Regarding the post infection persistence of the virus. An article in the Journal of Infectious Diseases describes an analysis of 12 recovered ebola patients from a 1995 outbreak in the Congo. The results were stunning: http://jid.oxfordjournals.org/content/179/Supplement_1/S170.long
In the Journal of Infectious Diseases the authors of: Persistence and Genetic Stability of Ebola Virus during the Outbreak in Kikwit, Democratic Republic of the Congo, 1995 wrote:
[quote]Abstract
Ebola virus persistence was examined in body fluids from 12 convalescent patients by virus isolation and reverse transcription-polymerase chain reaction (RT-PCR) during the 1995 Ebola hemorrhagic fever outbreak in Kikwit, Democratic Republic of the Congo. Virus RNA could be detected for up to 33 days in vaginal, rectal, and conjunctival swabs of 1 patient and up to 101 days in the seminal fluid of 4 patients. Infectious virus was detected in 1 seminal fluid sample obtained 82 days after disease onset. [/quote]

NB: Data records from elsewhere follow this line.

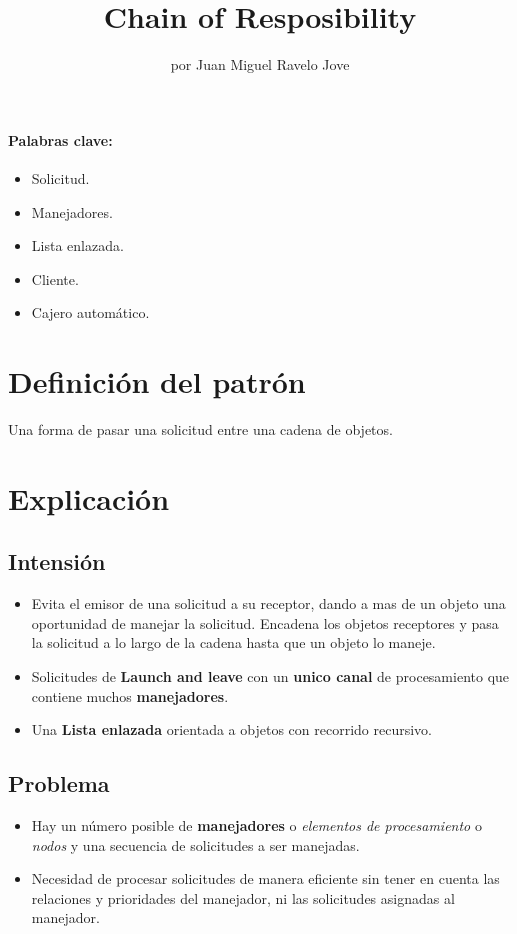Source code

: \documentclass[a4paper,10pt]{article}
\title{Chain of Resposibility}
\author{por Juan Miguel Ravelo Jove}
\begin{document}
\maketitle

\paragraph{Palabras clave:} 
\begin{itemize}
 \item Solicitud.
 \item Manejadores.
 \item Lista enlazada.
 \item Cliente.
 \item Cajero autom\'atico.
\end{itemize}

\section{Definici\'on del patr\'on}
Una forma de pasar una solicitud entre una cadena de objetos.

\section{Explicaci\'on}
\subsection{Intensi\'on}
\begin{itemize}
 \item Evita el emisor de una solicitud a su receptor, dando a mas de un objeto una oportunidad de manejar la solicitud. Encadena los objetos receptores y pasa la solicitud a lo largo de la cadena hasta que un objeto lo maneje.
 \item Solicitudes de \textbf{Launch and leave} con un \textbf{unico canal} de procesamiento que contiene muchos \textbf{manejadores}.
 \item Una \textbf{Lista enlazada} orientada a objetos con recorrido recursivo.
\end{itemize}

\subsection{Problema}
\begin{itemize}
 \item Hay un n\'umero posible de \textbf{manejadores} o \emph{elementos de procesamiento} o \emph{nodos} y una secuencia de solicitudes a ser manejadas.
 \item Necesidad de procesar solicitudes de manera eficiente sin tener en cuenta las relaciones y prioridades del manejador, ni las solicitudes asignadas al manejador.
\end{itemize}
\end{document}
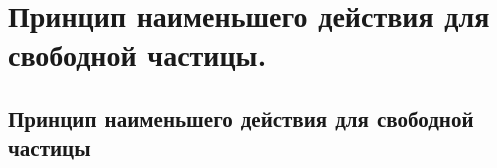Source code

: \chapter{Принцип наименьшего действия для свободной частицы.}

\section{Принцип наименьшего действия для свободной частицы}
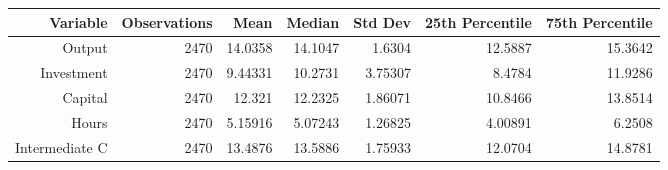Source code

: \begin{tabular}{|r|r|r|r|r|r|r|}
  \hline
  \textbf{Variable} & \textbf{Observations} & \textbf{Mean} & \textbf{Median} & \textbf{Std Dev} & \textbf{25th Percentile} & \textbf{75th Percentile} \\\hline
  Output & 2470 & 14.0358 & 14.1047 & 1.6304 & 12.5887 & 15.3642 \\
  Investment & 2470 & 9.44331 & 10.2731 & 3.75307 & 8.4784 & 11.9286 \\
  Capital & 2470 & 12.321 & 12.2325 & 1.86071 & 10.8466 & 13.8514 \\
  Hours & 2470 & 5.15916 & 5.07243 & 1.26825 & 4.00891 & 6.2508 \\
  Intermediate C & 2470 & 13.4876 & 13.5886 & 1.75933 & 12.0704 & 14.8781 \\\hline
\end{tabular}
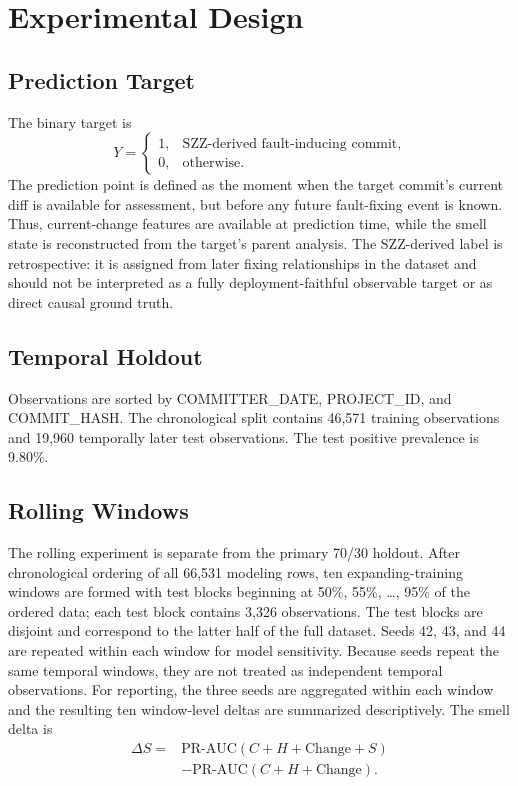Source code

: \documentclass[conference]{IEEEtran}
\begin{document}
\section{Experimental Design}
\subsection{Prediction Target}
The binary target is
\begin{equation}
Y=\begin{cases}1,&\text{SZZ-derived fault-inducing commit},\\0,&\text{otherwise.}\end{cases}
\end{equation}
The prediction point is defined as the moment when the target commit's current diff is available for assessment, but before any future fault-fixing event is known. Thus, current-change features are available at prediction time, while the smell state is reconstructed from the target's parent analysis. The SZZ-derived label is retrospective: it is assigned from later fixing relationships in the dataset and should not be interpreted as a fully deployment-faithful observable target or as direct causal ground truth.

\subsection{Temporal Holdout}
Observations are sorted by COMMITTER\_DATE, PROJECT\_ID, and COMMIT\_HASH. The chronological split contains 46,571 training observations and 19,960 temporally later test observations. The test positive prevalence is 9.80\%.

\subsection{Rolling Windows}
The rolling experiment is separate from the primary 70/30 holdout. After chronological ordering of all 66,531 modeling rows, ten expanding-training windows are formed with test blocks beginning at 50\%, 55\%, \ldots, 95\% of the ordered data; each test block contains 3,326 observations. The test blocks are disjoint and correspond to the latter half of the full dataset. Seeds 42, 43, and 44 are repeated within each window for model sensitivity. Because seeds repeat the same temporal windows, they are not treated as independent temporal observations. For reporting, the three seeds are aggregated within each window and the resulting ten window-level deltas are summarized descriptively. The smell delta is
\begin{equation}
\begin{aligned}
\Delta S={}&\mathrm{PR\!\mbox{-}\!AUC}(C+H+\mathrm{Change}+S)\\
&-\mathrm{PR\!\mbox{-}\!AUC}(C+H+\mathrm{Change}).
\end{aligned}
\end{equation}
\end{document}
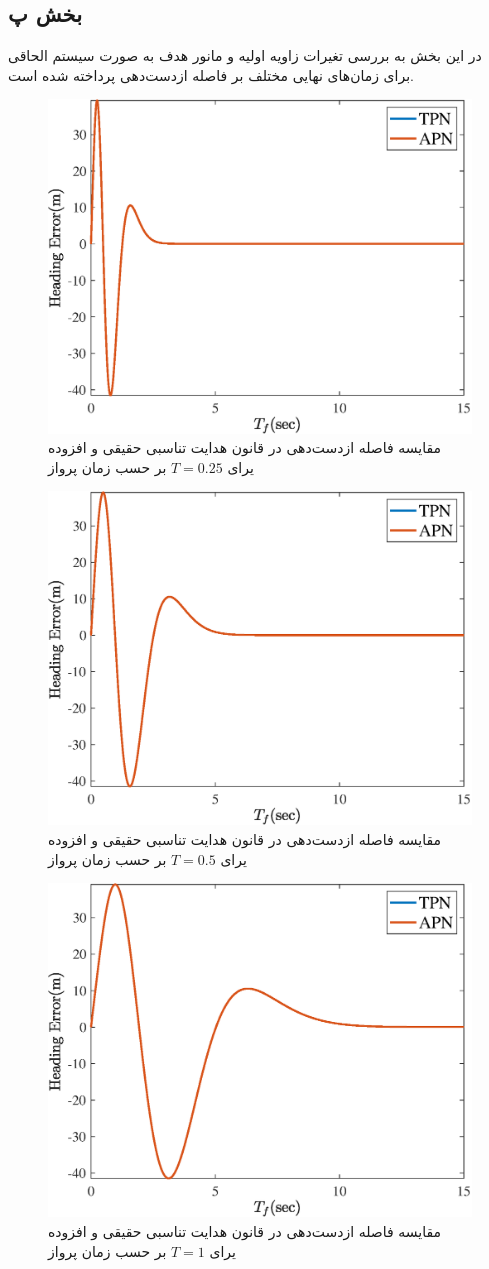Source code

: \subsection{بخش پ}
در این بخش به بررسی تغیرات زاویه اولیه و مانور هدف به صورت سیستم الحاقی برای زمان‌های نهایی مختلف بر فاصله از‌دست‌دهی پرداخته شده است.
\begin{figure}[H]
	\centering
	\includegraphics[width=.75\linewidth]{../Figure/Q2/c/HE_25}
	\caption{مقایسه فاصله ازدست‌دهی در قانون هدایت تناسبی حقیقی و افزوده یرای $T=0.25$ بر حسب زمان پرواز}
\end{figure}

\begin{figure}[H]
	\centering
	\includegraphics[width=.75\linewidth]{../Figure/Q2/c/HE_5}
	\caption{مقایسه فاصله ازدست‌دهی در قانون هدایت تناسبی حقیقی و افزوده یرای $T=0.5$ بر حسب زمان پرواز}
\end{figure}

\begin{figure}[H]
	\centering
	\includegraphics[width=.75\linewidth]{../Figure/Q2/c/HE_1}
	\caption{مقایسه فاصله ازدست‌دهی در قانون هدایت تناسبی حقیقی و افزوده یرای $T=1$ بر حسب زمان پرواز}
\end{figure}
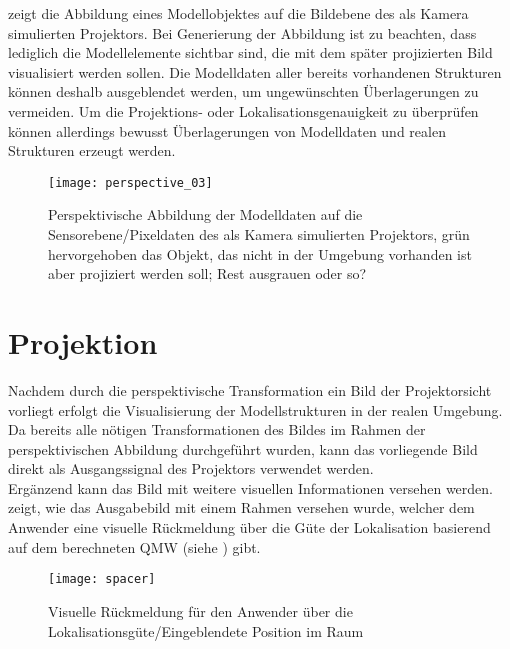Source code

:  zeigt die Abbildung eines Modellobjektes auf die Bildebene des als Kamera simulierten Projektors.  Bei Generierung der Abbildung ist zu beachten, dass lediglich die Modellelemente sichtbar sind, die mit dem später projizierten Bild visualisiert werden sollen. Die Modelldaten aller bereits vorhandenen Strukturen können deshalb ausgeblendet werden, um ungewünschten Überlagerungen zu vermeiden. Um die Projektions- oder Lokalisationsgenauigkeit zu überprüfen können allerdings bewusst Überlagerungen von Modelldaten und realen Strukturen erzeugt werden.

\begin{figure}[!ht]
	\begin{center}
		\texttt{[image: perspective\_03]}
		\caption{Perspektivische Abbildung der Modelldaten auf die Sensorebene/Pixeldaten des als Kamera simulierten Projektors, grün hervorgehoben das Objekt, das nicht in der Umgebung vorhanden ist aber projiziert werden soll; Rest ausgrauen oder so?}
		\label{fig.perspproj_vtk}
	\end{center}
\end{figure}


\section{Projektion}
Nachdem durch die perspektivische Transformation ein Bild der Projektorsicht vorliegt erfolgt die Visualisierung der Modellstrukturen in der realen Umgebung. Da bereits alle nötigen Transformationen des Bildes im Rahmen der perspektivischen Abbildung durchgeführt wurden, kann das vorliegende Bild direkt als Ausgangssignal des Projektors verwendet werden.\\
Ergänzend kann das Bild mit weitere visuellen Informationen versehen werden.  zeigt, wie das Ausgabebild mit einem Rahmen versehen wurde, welcher dem Anwender eine visuelle Rückmeldung über die Güte der Lokalisation basierend auf dem berechneten QMW (siehe ) gibt.\\


\begin{figure}[!ht]
	\begin{center}
		\texttt{[image: spacer]}
		\caption{Visuelle Rückmeldung für den Anwender über die Lokalisationsgüte/Eingeblendete Position im Raum}
		\label{fig.proj_rms}
	\end{center}
\end{figure}

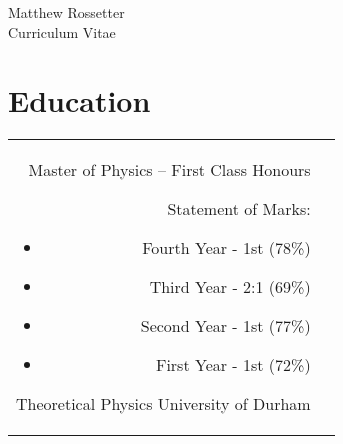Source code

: \documentclass[10pt]{article} %
\begin{document}
\begin{paracol}{2} %


\parbox[top][0.12\textheight][c]{\linewidth}{ %
	\vspace{-0.04\textheight} %
	\centering %
	{\sffamily\Huge Matthew Rossetter}\\\medskip %
	{\Huge\color{headings}\cvtextfont Curriculum Vitae}
}

\section{Education}





\begin{supertabular}{rp{6.7cm}} %


	{Master of Physics -- First Class Honours} %
    {Statement of Marks:
        \begin{itemize}[noitemsep]
            \item Fourth Year - 1st (78\%)
        \item Third Year - 2:1 (69\%)
        \item Second Year - 1st (77\%)
        \item First Year - 1st (72\%)
    \end{itemize}\vspace{-10pt}} %
	{Theoretical Physics} %
	{University of Durham} %


\end{supertabular}
\end{paracol}
\end{document}
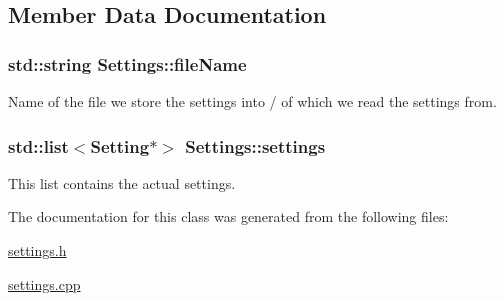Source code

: \subsection{Member Data Documentation}
\hypertarget{classSettings_a73ce89f483dbf7f218871299c16d00f9}{}
\subsubsection[{file\+Name}]{\setlength{\rightskip}{0pt plus 5cm}std\+::string Settings\+::file\+Name\hspace{0.3cm}{\ttfamily [private]}}\label{classSettings_a73ce89f483dbf7f218871299c16d00f9}


Name of the file we store the settings into / of which we read the settings from. 

\hypertarget{classSettings_a6371e3d3a715453892bcf4bfb42105a8}{}
\subsubsection[{settings}]{\setlength{\rightskip}{0pt plus 5cm}std\+::list$<${\bf Setting}$\ast$$>$ Settings\+::settings\hspace{0.3cm}{\ttfamily [private]}}\label{classSettings_a6371e3d3a715453892bcf4bfb42105a8}


This list contains the actual settings. 



The documentation for this class was generated from the following files\+:\begin{DoxyCompactItemize}
\item 
\hyperlink{settings_8h}{settings.\+h}\item 
\hyperlink{settings_8cpp}{settings.\+cpp}\end{DoxyCompactItemize}
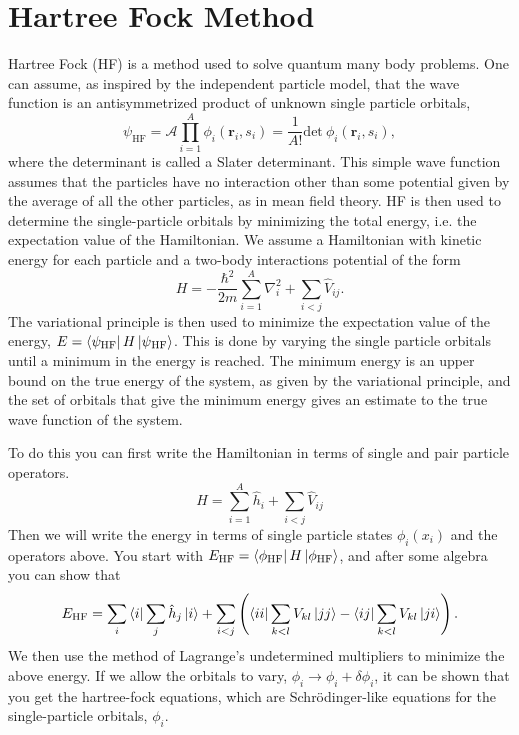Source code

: \section{Hartree Fock Method}
Hartree Fock (HF) is a method used to solve quantum many body problems. One can assume, as inspired by the independent particle model, that the wave function is an antisymmetrized product of unknown single particle orbitals,
\begin{equation}
   \psi_{\mathrm{HF}} = \mathcal{A} \prod\limits_{i=1}^A \phi_i(\mathbf{r}_i,s_i) = \frac{1}{A!} \mathrm{det}~\phi_i(\mathbf{r}_i,s_i),
\end{equation}
where the determinant is called a Slater determinant. This simple wave function assumes that the particles have no interaction other than some potential given by the average of all the other particles, as in mean field theory. HF is then used to determine the single-particle orbitals by minimizing the total energy, i.e. the expectation value of the Hamiltonian. We assume a Hamiltonian with kinetic energy for each particle and a two-body interactions potential of the form
\begin{equation}
   H=-\frac{\hbar^2}{2m}\sum\limits_{i=1}^A \nabla_i^2 + \sum\limits_{i<j} \hat{V}_{ij}.
\end{equation}
The variational principle is then used to minimize the expectation value of the energy, $E = \left< \psi_{\mathrm{HF}} \right| H \left| \psi{_\mathrm{HF}} \right>$. This is done by varying the single particle orbitals until a minimum in the energy is reached. The minimum energy is an upper bound on the true energy of the system, as given by the variational principle, and the set of orbitals that give the minimum energy gives an estimate to the true wave function of the system.

To do this you can first write the Hamiltonian in terms of single and pair particle operators.
\begin{equation}
   H = \sum\limits_{i=1}^A \hat{h}_i + \sum\limits_{i<j} \hat{V}_{ij}
\end{equation}
Then we will write the energy in terms of single particle states $\phi_i(x_i)$ and the operators above. You start with $E_\mathrm{HF}=\left< \phi_\mathrm{HF} \right|H\left| \phi_\mathrm{HF} \right>$, and after some algebra you can show that
\begin{equation}
   E_\mathrm{HF} = \sum\limits_{i} \left< i \right|\sum\limits_j\hat{h}_j\left| i \right> + \sum\limits_{i<j} \left(\left< ii \right|\sum\limits_{k<l}V_{kl}\left| jj \right>-\left< ij \right|\sum\limits_{k<l}V_{kl}\left| ji \right>\right).
\end{equation}
We then use the method of Lagrange's undetermined multipliers to minimize the above energy. If we allow the orbitals to vary, $\phi_i \rightarrow \phi_i + \delta\phi_i$, it can be shown that you get the hartree-fock equations, which are Schr\"odinger-like equations for the single-particle orbitals, $\phi_i$. 
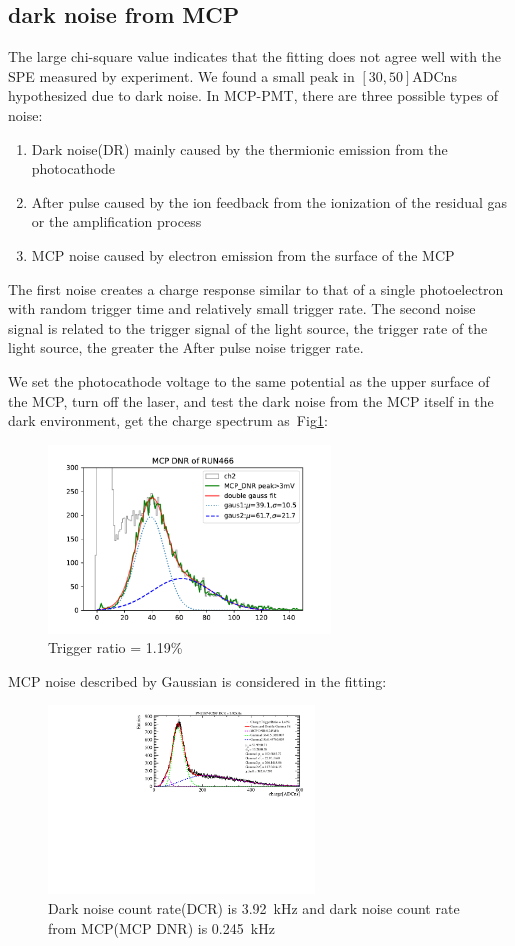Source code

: \documentclass{article}
\begin{document}
\subsection{dark noise from MCP}\label{subsec:dnr}
The large chi-square value indicates that the fitting does not agree well with the SPE measured by experiment. We
found a small peak in $[30,50]$\si[]{ADCns} hypothesized due to dark noise. In MCP-PMT, there are three possible types of noise:
\begin{enumerate}
    \item {Dark noise(DR) mainly caused by the thermionic emission from the
          photocathode\cite{2019wenlj}}
    \item {After pulse caused by the ion feedback from the ionization of
          the residual gas or the amplification process\cite{2019wenlj}}
    \item {MCP noise caused by electron emission from the surface of the MCP}
\end{enumerate}
The first noise creates a charge response similar to that of a single photoelectron with random trigger time
and relatively small trigger rate. The second noise signal is related to the trigger signal of the light source,
the trigger rate of the light source, the greater the After pulse noise trigger rate.

We set the photocathode voltage to the same potential as the upper surface of the MCP, turn off the laser,
and test the dark noise from the MCP itself in the dark environment, get the  charge spectrum as~Fig\ref{fig:MCPDNR}:
\begin{figure}[ht]
    \centering
    \includegraphics[height=5cm]{pic/MCP_DNR.pdf}
    \caption{Trigger ratio = 1.19\%}\label{fig:MCPDNR}
\end{figure}
MCP noise described by Gaussian  is considered in the fitting:
\begin{figure}[ht]
    \centering
    \includegraphics[height=5cm]{pic/gaussDgamma.pdf}
    \caption{Dark noise count rate(DCR) is \SI{3.92}{kHz} and dark noise count rate from MCP(MCP DNR) is \SI{0.245}{kHz}}\label{fig:gausDgam}
\end{figure}
\end{document}
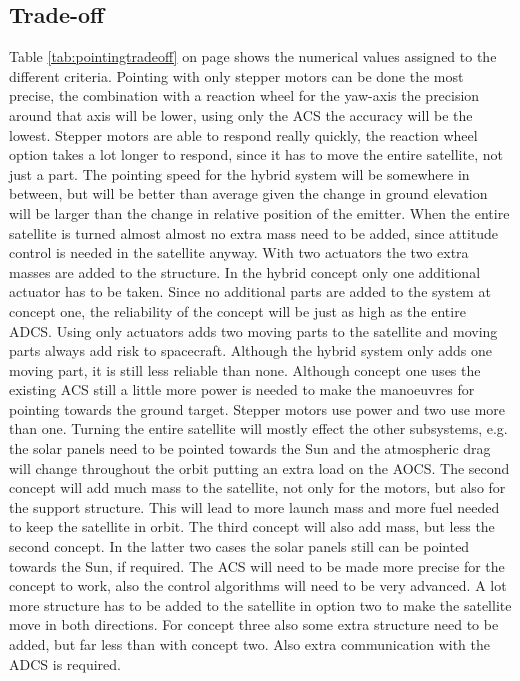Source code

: \subsection{Trade-off}
Table \ref{tab:pointingtradeoff} on page \pageref{tab:pointingtradeoff} shows the numerical values assigned to the different criteria. 
Pointing with only stepper motors can be done the most precise, the combination with a reaction wheel for the yaw-axis the precision around that axis will be lower, using only the \ac{ACS} the accuracy will be the lowest. 
Stepper motors are able to respond really quickly, the reaction wheel option takes a lot longer to respond, since it has to move the entire satellite, not just a part. The pointing speed for the hybrid system will be somewhere in between, but will be better than average given the change in ground elevation will be larger than the change in relative position of the emitter.
When the entire satellite is turned almost almost no extra mass need to be added, since attitude control is needed in the satellite anyway. With two actuators the two extra masses are added to the structure. In the hybrid concept only one additional actuator has to be taken.
Since no additional parts are added to the system at concept one, the reliability of the concept will be just as high as the entire \ac{ADCS}. Using only actuators adds two moving parts to the satellite and moving parts always add risk to spacecraft. Although the hybrid system only adds one moving part, it is still less reliable than none.
Although concept one uses the existing \ac{ACS} still a little more power is needed to make the manoeuvres for pointing towards the ground target. Stepper motors use power and two use more than one.
Turning the entire satellite will mostly effect the other subsystems, e.g. the solar panels need to be pointed towards the Sun and the atmospheric drag will change throughout the orbit putting an extra load on the \ac{AOCS}. The second concept will add much mass to the satellite, not only for the motors, but also for the support structure. This will lead to more launch mass and more fuel needed to keep the satellite in orbit. The third concept will also add mass, but less the second concept. In the latter two cases the solar panels still can be pointed towards the Sun, if required.
The \ac{ACS} will need to be made more precise for the concept to work, also the control algorithms will need to be very advanced. A lot more structure has to be added to the satellite in option two to make the satellite move in both directions. For concept three also some extra structure need to be added, but far less than with concept two. Also extra communication with the \ac{ADCS} is required.

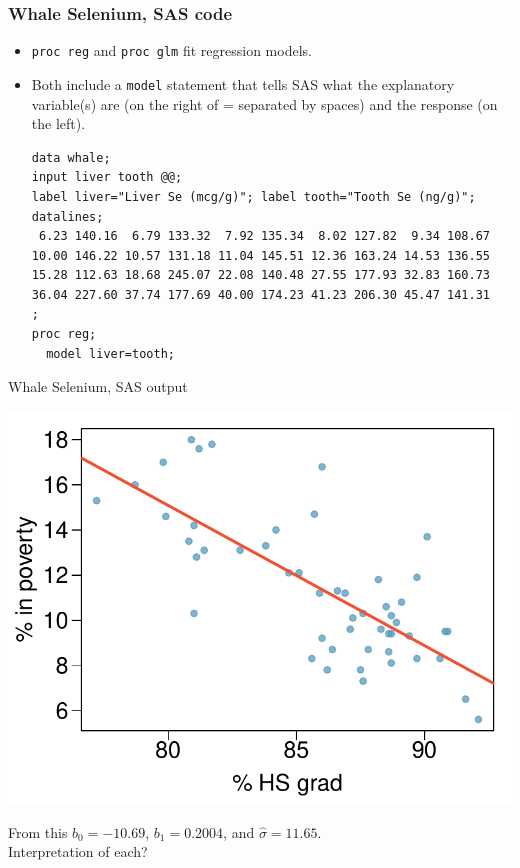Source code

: \documentclass{beamer}
\begin{document}
\begin{frame}[fragile]
\frametitle{Whale Selenium, SAS code}
\begin{itemize}
\item \texttt{proc reg} and \texttt{proc glm} fit regression models.
\item Both include a \texttt{model} statement that tells SAS what the explanatory variable(s) are (on the right of = separated by spaces) and the response (on the left).
\begin{scriptsize}
\begin{verbatim}
data whale;
input liver tooth @@;
label liver="Liver Se (mcg/g)"; label tooth="Tooth Se (ng/g)";
datalines;
 6.23 140.16  6.79 133.32  7.92 135.34  8.02 127.82  9.34 108.67
10.00 146.22 10.57 131.18 11.04 145.51 12.36 163.24 14.53 136.55
15.28 112.63 18.68 245.07 22.08 140.48 27.55 177.93 32.83 160.73
36.04 227.60 37.74 177.69 40.00 174.23 41.23 206.30 45.47 141.31
;
proc reg;
  model liver=tooth;
\end{verbatim}
\end{scriptsize}
\end{itemize}
\end{frame}

\begin{frame}{Whale Selenium, SAS output}
\begin{center}
\includegraphics[scale=0.3]{plots/poverty_hsgrad_line.pdf}
\end{center}
From this $b_0=-10.69$, $b_1=0.2004$, and $\hat{\sigma}=11.65$.\\
Interpretation of each?
\end{frame}
\end{document}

The above quotes come directly from research papers evaluating the Zaire ebolavirus, there is no editing, there is no extrapolation -- the words come directly from the researcher's mouth, if you will. I have been more than just a bit critical in this forum of the Obama regime's competency and more importantly of its self serving dishonesty (lying). Lies are lies whether they pertain to unemployment figures, economic figures, politically motivated scandals, and most importantly medical infection rates, medical treatment, and medical risk. The willingness to distort objective raw data, to intentionally distort and mislead to obtain overt political gain boarders upon, IMO, the criminal. If you want un-jaded answers look to the researchers, its slow reading but as accurate as they see it.